Managing and sharing data is increasingly important to advancing research, but with that comes challenges.
The volume of data generated by research has grown rapidly in recent years. This raised questions about the most efficient ways to manage and share data. In response, researchers and funders have developed initiatives to ultimately facilitate the exploitation of results. One approach promotes open access to data, which guarantees immediate online availability of research results without access barriers. Another initiative encourages researchers to make data findable, accessible, interoperable and reusable – or FAIR1.

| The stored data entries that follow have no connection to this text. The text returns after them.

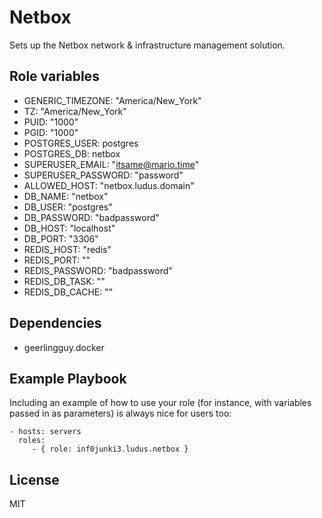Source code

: Netbox
=========

Sets up the Netbox network & infrastructure management solution.

Role variables
--------------

- GENERIC_TIMEZONE: "America/New_York"
- TZ: "America/New_York"
- PUID: "1000"
- PGID: "1000"
- POSTGRES_USER: postgres
- POSTGRES_DB: netbox
- SUPERUSER_EMAIL: "itsame@mario.time"
- SUPERUSER_PASSWORD: "password"
- ALLOWED_HOST: "netbox.ludus.domain"
- DB_NAME: "netbox"
- DB_USER: "postgres"
- DB_PASSWORD: "badpassword"
- DB_HOST: "localhost"
- DB_PORT: "3306"
- REDIS_HOST: "redis"
- REDIS_PORT: ""
- REDIS_PASSWORD: "badpassword"
- REDIS_DB_TASK: ""
- REDIS_DB_CACHE: ""


Dependencies
------------

- geerlingguy.docker

Example Playbook
----------------

Including an example of how to use your role (for instance, with variables passed in as parameters) is always nice for users too:

    - hosts: servers
      roles:
         - { role: inf0junki3.ludus.netbox }

License
-------

MIT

While these initiatives promote effective data management and improve the reuse of research results, data often remain scattered across a large number of publications or repositories in a wide variety of formats and with varying levels of metadata. Additionally, the type of datasets relevant to each field varies across disciplines. These characteristics place certain limits on the extent to which the data can be accessed and reused, even when it largely conforms to open access or FAIR principles.
Data management and sharing challenges are seen as particularly limiting in growing research areas, such as perovskite photovoltaics. This field offers an interesting case study for the different approaches that the research community has promoted over the years in terms of measurement, reporting and data accessibility, often drawing inspiration from other fields. For example, the community encouraged the creation of a checklist for reporting technical and procedural information related to solar cell characterization.2 and, building on established protocols for organic photovoltaics, device stability assessment and reporting standards3.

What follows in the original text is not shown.